### Exercise prompt
Where a line of the data below has the string "from", copy that line.

--- Dataset content ---

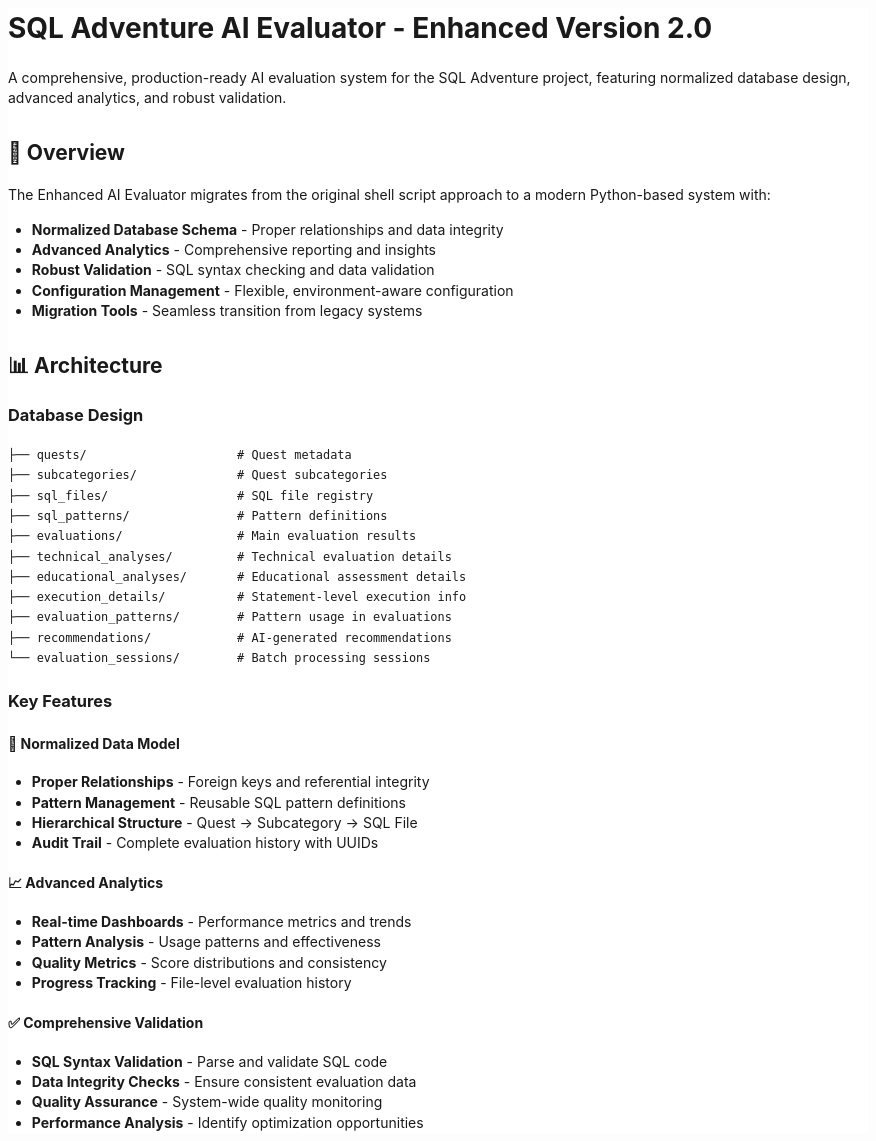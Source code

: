 # SQL Adventure AI Evaluator - Enhanced Version 2.0

A comprehensive, production-ready AI evaluation system for the SQL Adventure project, featuring normalized database design, advanced analytics, and robust validation.

## 🚀 Overview

The Enhanced AI Evaluator migrates from the original shell script approach to a modern Python-based system with:

- **Normalized Database Schema** - Proper relationships and data integrity
- **Advanced Analytics** - Comprehensive reporting and insights
- **Robust Validation** - SQL syntax checking and data validation
- **Configuration Management** - Flexible, environment-aware configuration
- **Migration Tools** - Seamless transition from legacy systems

## 📊 Architecture

### Database Design
```
├── quests/                     # Quest metadata
├── subcategories/              # Quest subcategories  
├── sql_files/                  # SQL file registry
├── sql_patterns/               # Pattern definitions
├── evaluations/                # Main evaluation results
├── technical_analyses/         # Technical evaluation details
├── educational_analyses/       # Educational assessment details
├── execution_details/          # Statement-level execution info
├── evaluation_patterns/        # Pattern usage in evaluations
├── recommendations/            # AI-generated recommendations
└── evaluation_sessions/        # Batch processing sessions
```

### Key Features

#### 🎯 Normalized Data Model
- **Proper Relationships** - Foreign keys and referential integrity
- **Pattern Management** - Reusable SQL pattern definitions
- **Hierarchical Structure** - Quest → Subcategory → SQL File
- **Audit Trail** - Complete evaluation history with UUIDs

#### 📈 Advanced Analytics
- **Real-time Dashboards** - Performance metrics and trends
- **Pattern Analysis** - Usage patterns and effectiveness
- **Quality Metrics** - Score distributions and consistency
- **Progress Tracking** - File-level evaluation history

#### ✅ Comprehensive Validation
- **SQL Syntax Validation** - Parse and validate SQL code
- **Data Integrity Checks** - Ensure consistent evaluation data
- **Quality Assurance** - System-wide quality monitoring
- **Performance Analysis** - Identify optimization opportunities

---

### Answer space
The Enhanced AI Evaluator migrates from the original shell script approach to a modern Python-based system with:
- **Migration Tools** - Seamless transition from legacy systems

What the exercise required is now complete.